Your assignment: Extract the lines up to and including the one that contains "I received outstanding", starting with the first line of the entries below, and omit the pictures.
::::::::::
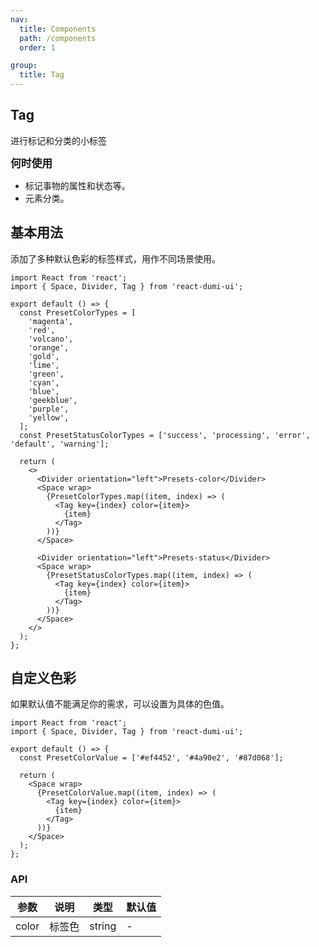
 ```yaml
---
nav:
  title: Components
  path: /components
  order: 1

group:
  title: Tag
---
```


## Tag

进行标记和分类的小标签

<big>**何时使用**</big>

- 标记事物的属性和状态等。
- 元素分类。

## 基本用法

添加了多种默认色彩的标签样式，用作不同场景使用。

```tsx
import React from 'react';
import { Space, Divider, Tag } from 'react-dumi-ui';

export default () => {
  const PresetColorTypes = [
    'magenta',
    'red',
    'volcano',
    'orange',
    'gold',
    'lime',
    'green',
    'cyan',
    'blue',
    'geekblue',
    'purple',
    'yellow',
  ];
  const PresetStatusColorTypes = ['success', 'processing', 'error', 'default', 'warning'];

  return (
    <>
      <Divider orientation="left">Presets-color</Divider>
      <Space wrap>
        {PresetColorTypes.map((item, index) => (
          <Tag key={index} color={item}>
            {item}
          </Tag>
        ))}
      </Space>

      <Divider orientation="left">Presets-status</Divider>
      <Space wrap>
        {PresetStatusColorTypes.map((item, index) => (
          <Tag key={index} color={item}>
            {item}
          </Tag>
        ))}
      </Space>
    </>
  );
};
```

## 自定义色彩

如果默认值不能满足你的需求，可以设置为具体的色值。

```tsx
import React from 'react';
import { Space, Divider, Tag } from 'react-dumi-ui';

export default () => {
  const PresetColorValue = ['#ef4452', '#4a90e2', '#87d068'];

  return (
    <Space wrap>
      {PresetColorValue.map((item, index) => (
        <Tag key={index} color={item}>
          {item}
        </Tag>
      ))}
    </Space>
  );
};
```

### API

| 参数  | 说明   | 类型   | 默认值 |
| ----- | ------ | ------ | ------ |
| color | 标签色 | string | -      |
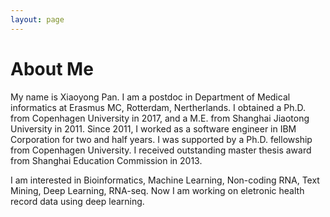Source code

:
 ```yaml
---
layout: page
---
```


# About Me

My name is Xiaoyong Pan. I am a postdoc in Department of Medical informatics at Erasmus MC, Rotterdam, Nertherlands.
I obtained a Ph.D. from Copenhagen University in 2017, and a M.E. from Shanghai Jiaotong University in 2011. Since 2011, I worked as a 
software engineer in IBM Corporation for two and half years. I was supported by a Ph.D. fellowship from Copenhagen University.
I received outstanding master thesis award from Shanghai Education Commission in 2013.

I am interested in Bioinformatics, Machine Learning, Non-coding RNA, Text Mining, Deep Learning, RNA-seq.
Now I am working on eletronic health record data using deep learning. 



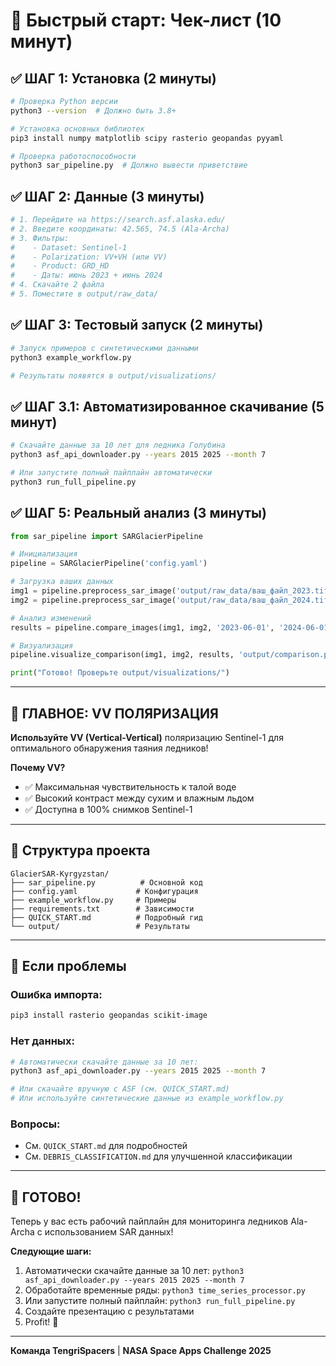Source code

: # 🚀 Быстрый старт: Чек-лист (10 минут)

## ✅ ШАГ 1: Установка (2 минуты)
```bash
# Проверка Python версии
python3 --version  # Должно быть 3.8+

# Установка основных библиотек
pip3 install numpy matplotlib scipy rasterio geopandas pyyaml

# Проверка работоспособности
python3 sar_pipeline.py  # Должно вывести приветствие
```

## ✅ ШАГ 2: Данные (3 минуты)
```bash
# 1. Перейдите на https://search.asf.alaska.edu/
# 2. Введите координаты: 42.565, 74.5 (Ala-Archa)
# 3. Фильтры:
#    - Dataset: Sentinel-1
#    - Polarization: VV+VH (или VV)
#    - Product: GRD_HD
#    - Даты: июнь 2023 + июнь 2024
# 4. Скачайте 2 файла
# 5. Поместите в output/raw_data/
```

## ✅ ШАГ 3: Тестовый запуск (2 минуты)
```bash
# Запуск примеров с синтетическими данными
python3 example_workflow.py

# Результаты появятся в output/visualizations/
```

## ✅ ШАГ 3.1: Автоматизированное скачивание (5 минут)
```bash
# Скачайте данные за 10 лет для ледника Голубина
python3 asf_api_downloader.py --years 2015 2025 --month 7

# Или запустите полный пайплайн автоматически
python3 run_full_pipeline.py
```

## ✅ ШАГ 5: Реальный анализ (3 минуты)
```python
from sar_pipeline import SARGlacierPipeline

# Инициализация
pipeline = SARGlacierPipeline('config.yaml')

# Загрузка ваших данных
img1 = pipeline.preprocess_sar_image('output/raw_data/ваш_файл_2023.tif')
img2 = pipeline.preprocess_sar_image('output/raw_data/ваш_файл_2024.tif')

# Анализ изменений
results = pipeline.compare_images(img1, img2, '2023-06-01', '2024-06-01')

# Визуализация
pipeline.visualize_comparison(img1, img2, results, 'output/comparison.png')

print("Готово! Проверьте output/visualizations/")
```

---

## 🎯 ГЛАВНОЕ: VV ПОЛЯРИЗАЦИЯ
**Используйте VV (Vertical-Vertical)** поляризацию Sentinel-1 для оптимального обнаружения таяния ледников!

**Почему VV?**
- ✅ Максимальная чувствительность к талой воде
- ✅ Высокий контраст между сухим и влажным льдом
- ✅ Доступна в 100% снимков Sentinel-1

---

## 📁 Структура проекта
```
GlacierSAR-Kyrgyzstan/
├── sar_pipeline.py          # Основной код
├── config.yaml             # Конфигурация
├── example_workflow.py     # Примеры
├── requirements.txt        # Зависимости
├── QUICK_START.md          # Подробный гид
└── output/                 # Результаты
```

---

## 🔧 Если проблемы

### Ошибка импорта:
```bash
pip3 install rasterio geopandas scikit-image
```

### Нет данных:
```bash
# Автоматически скачайте данные за 10 лет:
python3 asf_api_downloader.py --years 2015 2025 --month 7

# Или скачайте вручную с ASF (см. QUICK_START.md)
# Или используйте синтетические данные из example_workflow.py
```

### Вопросы:
- См. `QUICK_START.md` для подробностей
- См. `DEBRIS_CLASSIFICATION.md` для улучшенной классификации

---

## 🎉 ГОТОВО!
Теперь у вас есть рабочий пайплайн для мониторинга ледников Ala-Archa с использованием SAR данных!

**Следующие шаги:**
1. Автоматически скачайте данные за 10 лет: `python3 asf_api_downloader.py --years 2015 2025 --month 7`
2. Обработайте временные ряды: `python3 time_series_processor.py`
3. Или запустите полный пайплайн: `python3 run_full_pipeline.py`
4. Создайте презентацию с результатами
5. Profit! 🚀

---

**Команда TengriSpacers** | **NASA Space Apps Challenge 2025**


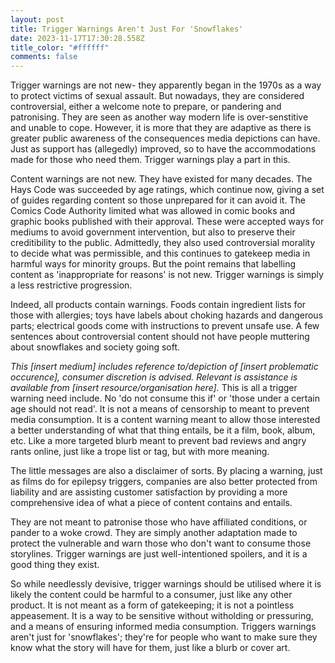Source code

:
 ```yaml
---
layout: post
title: Trigger Warnings Aren't Just For 'Snowflakes'
date: 2023-11-17T17:30:28.558Z
title_color: "#ffffff"
comments: false
---
```

T﻿rigger warnings are not new- they apparently began in the 1970s as a way to protect victims of sexual assault. But nowadays, they are considered controversial, either a welcome note to prepare, or pandering and patronising. They are seen as another way modern life is over-senstitive and unable to cope. However, it is more that they are adaptive as there is greater public awareness of the consequences media depictions can have. Just as support has (allegedly) improved, so to have the accommodations made for those who need them. Trigger warnings play a part in this.

C﻿ontent warnings are not new. They have existed for many decades. The Hays Code was succeeded by age ratings, which continue now, giving a set of guides regarding content so those unprepared for it can avoid it. The Comics Code Authority limited what was allowed in comic books and graphic books published with their approval. These were accepted ways for mediums to avoid government intervention, but also to preserve their creditibility to the public. Admittedly, they also used controversial morality to decide what was permissible, and this continues to gatekeep media in harmful ways for minority groups. But the point remains that labelling content as 'inappropriate for reasons' is not new. Trigger warnings is simply a less restrictive progression.

I﻿ndeed, all products contain warnings. Foods contain ingredient lists for those with allergies; toys have labels about choking hazards and dangerous parts; electrical goods come with instructions to prevent unsafe use. A few sentences about controversial content should not have people muttering about snowflakes and society going soft.

﻿*This \[insert medium] includes reference to/depiction of \[insert problematic occurence], consumer discretion is advised. Relevant is assistance is available from \[insert resource/organisation here].* This is all a trigger warning need include. No 'do not consume this if' or 'those under a certain age should not read'. It is not a means of censorship to meant to prevent media consumption. It is a content warning meant to allow those interested a better understanding of what that thing entails, be it a film, book, album, etc. Like a more targeted blurb meant to prevent bad reviews and angry rants online, just like a trope list or tag, but with more meaning.

T﻿he little messages are also a disclaimer of sorts. By placing a warning, just as films do for epilepsy triggers, companies are also better protected from liability and are assisting customer satisfaction by providing a more comprehensive idea of what a piece of content contains and entails.

T﻿hey are not meant to patronise those who have affiliated conditions, or pander to a woke crowd. They are simply another adaptation made to protect the vulnerable and warn those who don't want to consume those storylines. Trigger warnings are just well-intentioned spoilers, and it is a good thing they exist.

S﻿o while needlessly devisive, trigger warnings should be utilised where it is likely the content could be harmful to a consumer, just like any other product. It is not meant as a form of gatekeeping; it is not a pointless appeasement. It is a way to be sensitive without witholding or pressuring, and a means of ensuring informed media consumption. Triggers warnings aren't just for 'snowflakes'; they're for people who want to make sure they know what the story will have for them, just like a blurb or cover art.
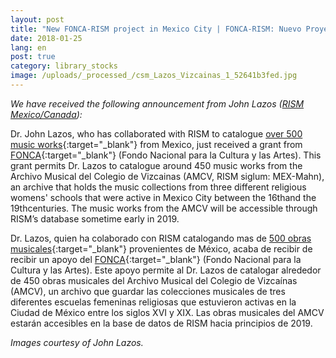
```yaml
---
layout: post
title: "New FONCA-RISM project in Mexico City | FONCA-RISM: Nuevo Proyecto en la Ciudad de México"
date: 2018-01-25
lang: en
post: true
category: library_stocks
image: /uploads/_processed_/csm_Lazos_Vizcainas_1_52641b3fed.jpg
---
```



_We have received the following announcement from John Lazos ([RISM Mexico/Canada](/workgroups/mexico-dr-john-g-lazos/home.html)):_

Dr. John Lazos, who has collaborated with RISM to catalogue [over 500 music works](https://opac.rism.info/search?View=rism&siglum=MEX-*){:target="_blank"} from Mexico, just received a grant from [FONCA](https://foncaenlinea.cultura.gob.mx/resultados/resultados.php?directo=3401){:target="_blank"} (Fondo Nacional para la Cultura y las Artes). This grant permits Dr. Lazos to catalogue around 450 music works from the Archivo Musical del Colegio de Vizcainas (AMCV, RISM siglum: MEX-Mahn), an archive that holds the music collections from three different religious womens' schools that were active in Mexico City between the 16thand the 19thcenturies. The music works from the AMCV will be accessible through RISM’s database sometime early in 2019.

Dr. Lazos, quien ha colaborado con RISM catalogando mas de [500 obras musicales](https://opac.rism.info/search?View=rism&siglum=MEX-*){:target="_blank"} provenientes de México, acaba de recibir de recibir un apoyo del [FONCA](https://foncaenlinea.cultura.gob.mx/resultados/resultados.php?directo=3401){:target="_blank"} (Fondo Nacional para la Cultura y las Artes). Este apoyo permite al Dr. Lazos de catalogar alrededor de 450 obras musicales del Archivo Musical del Colegio de Vizcaínas (AMCV), un archivo que guardar las colecciones musicales de tres diferentes escuelas femeninas religiosas que estuvieron activas en la Ciudad de México entre los siglos XVI y XIX. Las obras musicales del AMCV estarán accesibles en la base de datos de RISM hacia principios de 2019.

_Images courtesy of John Lazos._

<script type="text/javascript">var switchTo5x=true;</script><script type="text/javascript" src="http://w.sharethis.com/button/buttons.js"></script><script type="text/javascript">stLight.options({publisher: "9b601438-1ce1-49d8-bfd7-9cff5df54c17", doNotHash: false, doNotCopy: false, hashAddressBar: false});</script>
::::::::::
Task output:
 ```yaml
---
nav:
  title: Components
  path: /components
  order: 1

group:
  title: Tag
---
```


## Tag

进行标记和分类的小标签

<big>**何时使用**</big>

- 标记事物的属性和状态等。
- 元素分类。

## 基本用法

添加了多种默认色彩的标签样式，用作不同场景使用。

```tsx
import React from 'react';
import { Space, Divider, Tag } from 'react-dumi-ui';

export default () => {
  const PresetColorTypes = [
    'magenta',
    'red',
    'volcano',
    'orange',
    'gold',
    'lime',
    'green',
    'cyan',
    'blue',
    'geekblue',
    'purple',
    'yellow',
  ];
  const PresetStatusColorTypes = ['success', 'processing', 'error', 'default', 'warning'];

  return (
    <>
      <Divider orientation="left">Presets-color</Divider>
      <Space wrap>
        {PresetColorTypes.map((item, index) => (
          <Tag key={index} color={item}>
            {item}
          </Tag>
        ))}
      </Space>

      <Divider orientation="left">Presets-status</Divider>
      <Space wrap>
        {PresetStatusColorTypes.map((item, index) => (
          <Tag key={index} color={item}>
            {item}
          </Tag>
        ))}
      </Space>
    </>
  );
};
```

## 自定义色彩

如果默认值不能满足你的需求，可以设置为具体的色值。

```tsx
import React from 'react';
import { Space, Divider, Tag } from 'react-dumi-ui';

export default () => {
  const PresetColorValue = ['#ef4452', '#4a90e2', '#87d068'];

  return (
    <Space wrap>
      {PresetColorValue.map((item, index) => (
        <Tag key={index} color={item}>
          {item}
        </Tag>
      ))}
    </Space>
  );
};
```

### API

| 参数  | 说明   | 类型   | 默认值 |
| ----- | ------ | ------ | ------ |
| color | 标签色 | string | -      |
Source code

:
 ```yaml
---
layout: page
---
```


# About Me

My name is Xiaoyong Pan. I am a postdoc in Department of Medical informatics at Erasmus MC, Rotterdam, Nertherlands.
I obtained a Ph.D. from Copenhagen University in 2017, and a M.E. from Shanghai Jiaotong University in 2011. Since 2011, I worked as a 
software engineer in IBM Corporation for two and half years. I was supported by a Ph.D. fellowship from Copenhagen University.
I received outstanding master thesis award from Shanghai Education Commission in 2013.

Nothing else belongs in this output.